This increase is accentuated in the circumferential direction (C-direction) compared to the radial direction (R-direction) due to the existence of oriented, crimped collagen fibers in circumferential direction (Fig.2C). The tensile modulus was calculated using the equation 1 at the strain of 15% and 40%, for the C-direction and R-direction respectively. It shows that the human aortic valve leaflets (HAVs) have a higher tensile modulus value, 16.34±0.42 MPa, than the value of porcine aortic valve leaflets (PAVs), 8.71±9.88 MPa, at the strain=15% in C- direction. For same species, porcine pulmonary valve leaflets (PPVs) are much stiff er than PAVs, 20.00±13.41MPa vs 8.71±9.88 MPa in C-direction and 0.52±0.85 MPa vs 0.19±0.20 MPa in R-direction (Table. 1 and Fig.2C). All these human and porcine leaflets display a highly anisotropic performance and are much stiffer in the C-direction than the R-direction.

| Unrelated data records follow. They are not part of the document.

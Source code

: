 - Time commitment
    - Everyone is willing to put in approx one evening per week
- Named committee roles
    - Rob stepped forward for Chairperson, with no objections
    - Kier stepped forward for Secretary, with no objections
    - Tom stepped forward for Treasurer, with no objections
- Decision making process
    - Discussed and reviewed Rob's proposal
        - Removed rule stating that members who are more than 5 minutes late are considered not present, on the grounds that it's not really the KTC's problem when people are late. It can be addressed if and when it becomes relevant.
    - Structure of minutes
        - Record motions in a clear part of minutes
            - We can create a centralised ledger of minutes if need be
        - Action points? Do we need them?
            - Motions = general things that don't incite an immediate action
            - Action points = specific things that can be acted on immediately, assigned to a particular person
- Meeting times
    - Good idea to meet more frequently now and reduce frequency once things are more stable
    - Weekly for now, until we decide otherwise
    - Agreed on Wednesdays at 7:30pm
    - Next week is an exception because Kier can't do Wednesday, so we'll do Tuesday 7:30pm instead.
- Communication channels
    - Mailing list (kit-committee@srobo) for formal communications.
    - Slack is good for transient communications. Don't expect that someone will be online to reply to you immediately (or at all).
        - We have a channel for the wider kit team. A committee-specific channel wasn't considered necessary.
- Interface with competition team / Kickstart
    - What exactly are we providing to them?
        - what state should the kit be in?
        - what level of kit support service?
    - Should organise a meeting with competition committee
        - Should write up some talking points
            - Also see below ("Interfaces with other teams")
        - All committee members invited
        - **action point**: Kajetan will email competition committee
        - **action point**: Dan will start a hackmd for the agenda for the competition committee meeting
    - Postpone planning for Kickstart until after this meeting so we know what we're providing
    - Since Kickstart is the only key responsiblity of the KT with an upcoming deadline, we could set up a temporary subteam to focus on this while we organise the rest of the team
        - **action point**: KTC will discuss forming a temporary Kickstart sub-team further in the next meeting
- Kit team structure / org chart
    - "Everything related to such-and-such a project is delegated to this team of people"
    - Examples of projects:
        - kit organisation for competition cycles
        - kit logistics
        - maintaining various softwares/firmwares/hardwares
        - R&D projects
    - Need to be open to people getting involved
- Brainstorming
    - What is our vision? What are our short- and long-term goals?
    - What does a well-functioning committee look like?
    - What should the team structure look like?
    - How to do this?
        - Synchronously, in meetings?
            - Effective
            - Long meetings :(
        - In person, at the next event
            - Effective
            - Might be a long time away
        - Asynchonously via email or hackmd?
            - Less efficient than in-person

[84] Mechanical characteristics of commercial patches (Gore-Tex®, CorMatrix® and CardioCel®) were obtained under the same conditions as the native tissues and are presented in Table 1. Compared to native tissues, the commercial patches are generally much stiffer, with a tensile modulus in the range of 6-120 MPa at strain=15% in C-direction and 23-180 MPa at strain=40% in R-direction. Commercial patches also display a non-anisotropic behavior, with similar tensile modulus at the same strain level in the horizontal (H) and vertical (V) directions (Table.l, Fig.2D-G). And Gore-Tex® is the most isotropic and stiffest samples among these three commercial patches. CorMatrix® and CardioCel® are more compliant than Gore-Tex® and CardioCel® even has a similar tensile modulus as those of HAV at strain=15% in H-direction. They are also relatively anisotropic due to the nature of bio-based patches, with residue fibers in the product. Overall, the commercial patches still possess much stiffer tensile properties compared to HAV or any native leaflets, especially at the R/V direction. Without specific design, they are either randomly anisotropic (for CorMatrix® and CardioCel®) or isotropic (for Gore- Tex®).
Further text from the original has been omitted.